OpenMS / OpenMS

The codebase of the OpenMS project
https://www.openms.de
Other
478 stars 317 forks source link

beta testing MSGFPlusAdapter #1251

Closed lars20070 closed 9 years ago

lars20070 commented 9 years ago

A simple fixed Carbamidomethyl (C) mod leads to a crash.

16:52:58 NOTICE: MSGFPlusAdapter of node # 13 started. Processing ... MS-GF+ Beta (v9979) (3/26/2014) D:\data\Lars\temp\2015-02-10_165258_ukmz1005immz_25676_1\msgfplus_mods.txt: AminoAcidSet: Illegal Location at line 5: 57.021464, C, fix, any, Carbamidomethyl Fatal error: Running MS-GF+ returned an error code. Does the MS-GF+ executable (.jar file) exist? MSGFPlusAdapter took 0.33 s (wall), 0.00 s (CPU), 0.00 s (system), 0.00 s (user).

Stortebecker commented 9 years ago

+1. I would very much like MSGF+ running correctly.

hendrikweisser commented 9 years ago

@Stortebecker: Could you replicate the issue?

Because it works for me if I modify the OpenMS test accordingly.

@lars20070: Could you try it with a newer MS-GF+ version (I use v10089)?

Stortebecker commented 9 years ago

Yes, I can reproduce the error.

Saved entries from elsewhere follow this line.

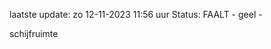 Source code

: laatste update: 
zo 12-11-2023 11:56   uur 
Status: FAALT - geel - 
<div class="service Y">schijfruimte</div> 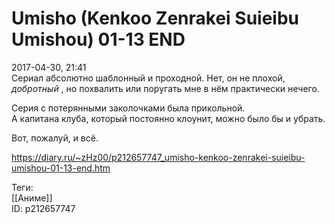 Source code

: Umisho (Kenkoo Zenrakei Suieibu Umishou) 01-13 END
===================================================

   
 2017-04-30, 21:41   
  Сериал абсолютно шаблонный и проходной. Нет, он не плохой,  *добротный*  , но похвалить или поругать мне в нём практически нечего.   
   
 Серия с потерянными заколочками была прикольной.   
 А капитана клуба, который постоянно клоунит, можно было бы и убрать.   
   
 Вот, пожалуй, и всё.   
    
 <https://diary.ru/~zHz00/p212657747_umisho-kenkoo-zenrakei-suieibu-umishou-01-13-end.htm>   
   
 Теги:   
 [[Аниме]]   
 ID: p212657747
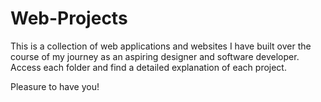 # Web-Projects

This is a collection of web applications and websites I have built over the course of my journey as an aspiring designer and software developer. Access each folder and find a detailed explanation of each project.

Pleasure to have you!

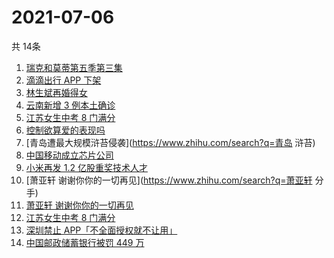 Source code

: # 2021-07-06
  共 14条

  <!-- BEGIN -->
  <!-- 最后更新时间:Tue Jul 06 2021 07:09:05 GMT+0000 (Coordinated Universal Time) -->
  1. [瑞克和莫蒂第五季第三集](https://www.zhihu.com/search?q=瑞克和莫蒂)
1. [滴滴出行 APP 下架](https://www.zhihu.com/search?q=滴滴下架)
1. [林生斌再婚得女](https://www.zhihu.com/search?q=林生斌)
1. [云南新增 3 例本土确诊](https://www.zhihu.com/search?q=云南疫情)
1. [江苏女生中考 8 门满分](https://www.zhihu.com/search?q=江苏中考)
1. [控制欲算爱的表现吗](https://www.zhihu.com/search?q=扑通扑通的心)
1. [青岛遭最大规模浒苔侵袭](https://www.zhihu.com/search?q=青岛 浒苔)
1. [中国移动成立芯片公司](https://www.zhihu.com/search?q=中国移动)
1. [小米再发 1.2 亿股重奖技术人才](https://www.zhihu.com/search?q=小米)
1. [萧亚轩 谢谢你你的一切再见](https://www.zhihu.com/search?q=萧亚轩 分手)
1. [萧亚轩 谢谢你你的一切再见](https://www.zhihu.com/search?q=萧亚轩)
1. [江苏女生中考 8 门满分](https://www.zhihu.com/search?q=中考)
1. [深圳禁止 APP「不全面授权就不让用」](https://www.zhihu.com/search?q=大数据杀熟)
1. [中国邮政储蓄银行被罚 449 万](https://www.zhihu.com/search?q=中国邮政储蓄银行)
  <!-- END -->
   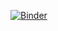 [![Binder](https://mybinder.org/badge.svg)](https://mybinder.org/v2/gh/lenecho/my-first-binder/master)

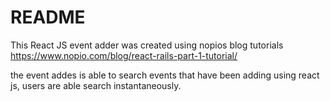 # README

This React JS event adder was created using nopios blog tutorials
https://www.nopio.com/blog/react-rails-part-1-tutorial/

the event addes is able to search events that have been adding using react js, users are able search instantaneously.
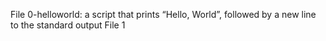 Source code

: File 0-helloworld: a script that prints “Hello, World”, followed by a new line to the standard output
File 1
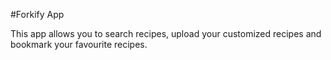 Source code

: #Forkify App

This app allows you to search recipes, upload your customized recipes and bookmark your favourite recipes.
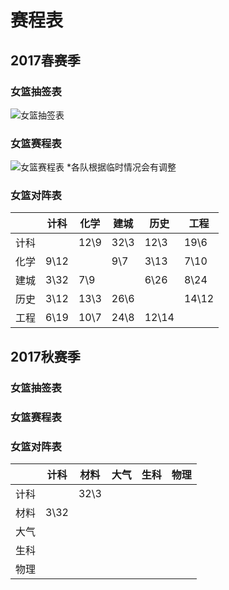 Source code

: # 赛程表

## 2017春赛季
### 女篮抽签表
![女篮抽签表](http://7xv2os.com1.z0.glb.clouddn.com/2017_spring_draw.PNG)

### 女篮赛程表
![女篮赛程表](http://7xv2os.com1.z0.glb.clouddn.com/2017_spring_schedule.JPG)
*各队根据临时情况会有调整

### 女篮对阵表
|   |计科  |化学  |建城  |历史 |工程  |
|---|-----|-----|-----|-----|-----|
|计科|     | 12\9| 32\3| 12\3| 19\6|
|化学| 9\12|     |  9\7| 3\13| 7\10|
|建城| 3\32|  7\9|     | 6\26| 8\24|
|历史| 3\12| 13\3| 26\6|     |14\12|
|工程| 6\19| 10\7| 24\8|12\14|     |


## 2017秋赛季
### 女篮抽签表


### 女篮赛程表


### 女篮对阵表
|   |计科  |材料  |大气  |生科 |物理  |
|---|-----|-----|-----|-----|-----|
|计科|     | 32\3|     |     |     |
|材料| 3\32|     |     |     |     |
|大气|     |     |     |     |     |
|生科|     |     |     |     |     |
|物理|     |     |     |     |     |
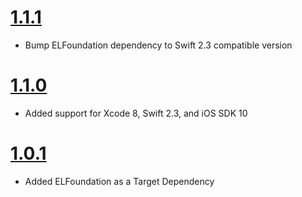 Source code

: # [1.1.1](https://github.com/Electrode-iOS/ELDispatch/releases/tag/v1.1.1)

- Bump ELFoundation dependency to Swift 2.3 compatible version

# [1.1.0](https://github.com/Electrode-iOS/ELDispatch/releases/tag/v1.1.0)

- Added support for Xcode 8, Swift 2.3, and iOS SDK 10

# [1.0.1](https://github.com/Electrode-iOS/ELDispatch/releases/tag/v1.0.1)

- Added ELFoundation as a Target Dependency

I use version 9979.

lars20070 commented 9 years ago

@hendrikweisser I see v10089 [1] in the change log. We installed what appears to be the latest version [2] but on the command line it states to be version 9979 from 3/26/2014.

[1] https://bix-lab.ucsd.edu/pages/viewpage.action?pageId=13533480 [2] http://proteomics.ucsd.edu/Software/MSGFPlus/MSGFPlus.zip

hendrikweisser commented 9 years ago

Try the MS-GF+ download here: http://omics.pnl.gov/software/ms-gf

lars20070 commented 9 years ago

After updating OpenMS to the latest nightly build, and MSGF+ to v10089 (thanks @hendrikweisser ), no crashes anymore.

@Stortebecker Please continue testing the MSGFPlusAdapter and compare to the MSGF+ results from your batch script. If the results agree, please feel free to close this issue.

[1] http://omics.pnl.gov/software/ms-gf

hendrikweisser commented 9 years ago

@timosachsenberg: Why does this issue have a "UTILS" label? MSGFPlusAdapter is a TOPP tool.

timosachsenberg commented 9 years ago

It should be a util I guess. At least its pretty new...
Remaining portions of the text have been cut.